Holy Moley! I have the 31" kit (it is _very_ nice), bought a few years back... man the price has really gone up! I think I paid a third of the current list price, can't recall for the life of me where I bought it though, it was an internet sci-fi modeling site though.


----------



## modeleers (Sep 8, 2007)

*Nautilus Accessory Set (for 1/72)*

The Vulcania Volunteers (_my crew_) make & offer this (1/72 scale) Nautilus Accessory Set (72-AS) to enhance almost Any 31" Nautilus Kit or scratch-build - it also compliments the Master Replicas' finished display-model.

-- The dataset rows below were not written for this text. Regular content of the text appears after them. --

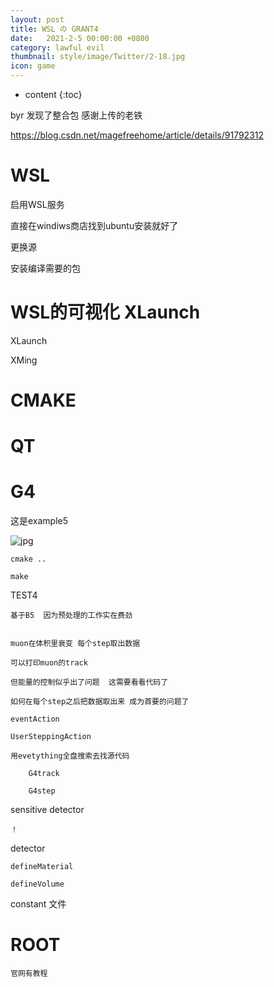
 ```yaml
---
layout: post
title: WSL の GRANT4
date:   2021-2-5 00:00:00 +0800
category: lawful evil
thumbnail: style/image/Twitter/2-18.jpg
icon: game
---
```


* content
{:toc}

byr 发现了整合包   感谢上传的老铁

https://blog.csdn.net/magefreehome/article/details/91792312


# WSL


启用WSL服务

直接在windiws商店找到ubuntu安装就好了

更换源  

安装编译需要的包


# WSL的可视化 XLaunch

XLaunch

XMing



# CMAKE










# QT








# G4


这是example5

![jpg](/myPage/style/image/G4.png)



    cmake ..

    make



TEST4

    基于B5  因为预处理的工作实在费劲
    

    muon在体积里衰变 每个step取出数据

    可以打印muon的track 

    但能量的控制似乎出了问题  这需要看看代码了

    如何在每个step之后把数据取出来 成为首要的问题了

    eventAction 

    UserSteppingAction

    用evetything全盘搜索去找源代码

        G4track

        G4step

sensitive detector

    ！

detector

    defineMaterial

    defineVolume


constant 文件



# ROOT


    官网有教程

The 72-AS features a Skiff with hatches that can be displayed open or closed with full interior & gear, a film-accurate Propeller & Spiral Speed Indicator.
http://i105.photobucket.com/albums/m236/modeleers/Mikel005-1.jpg


----------



## azdacuda (May 7, 2008)

Lee Seiler from Totalimmersion makes a 1/72 Nautilus as well as some Nemo and Crew figures

http://www.totalimmersion.com/Nautilus.htm

Vulcania Volunteers says they will be making a Nautilus, but that has been said for over a year now and I'm not holding my breath


----------



## modeleers (Sep 8, 2007)

Thanks for the kind words AZ. 
I'm working as fast as I can, but Great Work takes time ...
http://www.starshipmodeler.net/talk/viewtopic.php?t=73848


----------



## toyroy (Jul 17, 2005)

I wouldn't be shocked to see a nice injection-molded Nautilus kit appear in the next few years.


----------



## modeleers (Sep 8, 2007)

Several companies have approached Disney about a styrene Kit, but 'the Mouse' has been continually _hesitant_ to grant official licensing. (_One Co. is in 'talks' as I type this_) 
Accurate *Drawings & Plans* are the key to a Great Disney/Nautilus Model (in resin or styrene), ...so far, those plans & drawings Don't exist. 
_Not Yet!_
But there is this one artist (Dave McCamant) in Reno, NV...
http://i105.photobucket.com/albums/m236/modeleers/Davewposter.jpg
http://i105.photobucket.com/albums/m236/modeleers/StarboardLSPosterB2.jpg


----------